═════ ENTRIES PROVIDED
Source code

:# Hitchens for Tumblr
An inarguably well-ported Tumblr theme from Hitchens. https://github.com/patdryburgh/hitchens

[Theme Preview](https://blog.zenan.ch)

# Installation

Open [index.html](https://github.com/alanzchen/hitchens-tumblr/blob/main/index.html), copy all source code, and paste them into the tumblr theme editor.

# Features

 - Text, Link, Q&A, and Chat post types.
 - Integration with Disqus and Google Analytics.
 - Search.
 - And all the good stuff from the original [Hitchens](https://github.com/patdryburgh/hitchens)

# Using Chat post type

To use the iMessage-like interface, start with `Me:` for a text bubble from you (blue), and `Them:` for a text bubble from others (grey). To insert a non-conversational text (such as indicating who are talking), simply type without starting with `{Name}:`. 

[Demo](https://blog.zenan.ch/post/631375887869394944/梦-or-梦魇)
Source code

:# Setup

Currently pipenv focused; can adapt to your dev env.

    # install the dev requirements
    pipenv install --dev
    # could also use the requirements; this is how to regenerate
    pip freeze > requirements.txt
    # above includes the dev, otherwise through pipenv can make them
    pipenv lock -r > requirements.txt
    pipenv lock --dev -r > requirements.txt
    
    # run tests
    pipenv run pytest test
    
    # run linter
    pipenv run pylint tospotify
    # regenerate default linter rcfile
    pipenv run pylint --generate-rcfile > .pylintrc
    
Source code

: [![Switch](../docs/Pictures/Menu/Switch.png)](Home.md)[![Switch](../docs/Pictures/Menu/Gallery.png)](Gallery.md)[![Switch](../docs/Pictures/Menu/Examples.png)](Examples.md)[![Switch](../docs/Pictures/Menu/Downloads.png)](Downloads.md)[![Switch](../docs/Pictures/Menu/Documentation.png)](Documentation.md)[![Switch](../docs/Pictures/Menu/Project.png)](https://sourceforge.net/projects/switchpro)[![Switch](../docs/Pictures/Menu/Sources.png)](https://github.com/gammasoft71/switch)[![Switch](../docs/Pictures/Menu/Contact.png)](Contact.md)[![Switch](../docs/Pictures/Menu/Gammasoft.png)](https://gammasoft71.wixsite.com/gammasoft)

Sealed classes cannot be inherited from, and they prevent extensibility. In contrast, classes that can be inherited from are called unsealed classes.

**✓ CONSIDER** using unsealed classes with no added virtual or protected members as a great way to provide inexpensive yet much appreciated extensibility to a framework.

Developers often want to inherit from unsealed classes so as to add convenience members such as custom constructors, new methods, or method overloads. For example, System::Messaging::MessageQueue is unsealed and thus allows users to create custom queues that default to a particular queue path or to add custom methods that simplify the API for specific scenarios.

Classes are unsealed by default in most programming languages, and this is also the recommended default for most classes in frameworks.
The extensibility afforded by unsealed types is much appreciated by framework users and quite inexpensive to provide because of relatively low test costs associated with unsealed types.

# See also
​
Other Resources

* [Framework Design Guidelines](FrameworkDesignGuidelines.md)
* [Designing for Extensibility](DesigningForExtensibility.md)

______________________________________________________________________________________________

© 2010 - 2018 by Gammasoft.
══════════
**WORK INSTRUCTIONS:** Retype the records above in full, with no differences.

**YOUR SOLUTION:**
Source code

:# Hitchens for Tumblr
An inarguably well-ported Tumblr theme from Hitchens. https://github.com/patdryburgh/hitchens

[Theme Preview](https://blog.zenan.ch)

# Installation

Open [index.html](https://github.com/alanzchen/hitchens-tumblr/blob/main/index.html), copy all source code, and paste them into the tumblr theme editor.

# Features

 - Text, Link, Q&A, and Chat post types.
 - Integration with Disqus and Google Analytics.
 - Search.
 - And all the good stuff from the original [Hitchens](https://github.com/patdryburgh/hitchens)

# Using Chat post type

To use the iMessage-like interface, start with `Me:` for a text bubble from you (blue), and `Them:` for a text bubble from others (grey). To insert a non-conversational text (such as indicating who are talking), simply type without starting with `{Name}:`. 

[Demo](https://blog.zenan.ch/post/631375887869394944/梦-or-梦魇)
Source code

:# Setup

Currently pipenv focused; can adapt to your dev env.

    # install the dev requirements
    pipenv install --dev
    # could also use the requirements; this is how to regenerate
    pip freeze > requirements.txt
    # above includes the dev, otherwise through pipenv can make them
    pipenv lock -r > requirements.txt
    pipenv lock --dev -r > requirements.txt
    
    # run tests
    pipenv run pytest test
    
    # run linter
    pipenv run pylint tospotify
    # regenerate default linter rcfile
    pipenv run pylint --generate-rcfile > .pylintrc
    
Source code

: [![Switch](../docs/Pictures/Menu/Switch.png)](Home.md)[![Switch](../docs/Pictures/Menu/Gallery.png)](Gallery.md)[![Switch](../docs/Pictures/Menu/Examples.png)](Examples.md)[![Switch](../docs/Pictures/Menu/Downloads.png)](Downloads.md)[![Switch](../docs/Pictures/Menu/Documentation.png)](Documentation.md)[![Switch](../docs/Pictures/Menu/Project.png)](https://sourceforge.net/projects/switchpro)[![Switch](../docs/Pictures/Menu/Sources.png)](https://github.com/gammasoft71/switch)[![Switch](../docs/Pictures/Menu/Contact.png)](Contact.md)[![Switch](../docs/Pictures/Menu/Gammasoft.png)](https://gammasoft71.wixsite.com/gammasoft)

Sealed classes cannot be inherited from, and they prevent extensibility. In contrast, classes that can be inherited from are called unsealed classes.

**✓ CONSIDER** using unsealed classes with no added virtual or protected members as a great way to provide inexpensive yet much appreciated extensibility to a framework.

Developers often want to inherit from unsealed classes so as to add convenience members such as custom constructors, new methods, or method overloads. For example, System::Messaging::MessageQueue is unsealed and thus allows users to create custom queues that default to a particular queue path or to add custom methods that simplify the API for specific scenarios.

Classes are unsealed by default in most programming languages, and this is also the recommended default for most classes in frameworks.
The extensibility afforded by unsealed types is much appreciated by framework users and quite inexpensive to provide because of relatively low test costs associated with unsealed types.

# See also
​
Other Resources

* [Framework Design Guidelines](FrameworkDesignGuidelines.md)
* [Designing for Extensibility](DesigningForExtensibility.md)

______________________________________________________________________________________________

© 2010 - 2018 by Gammasoft.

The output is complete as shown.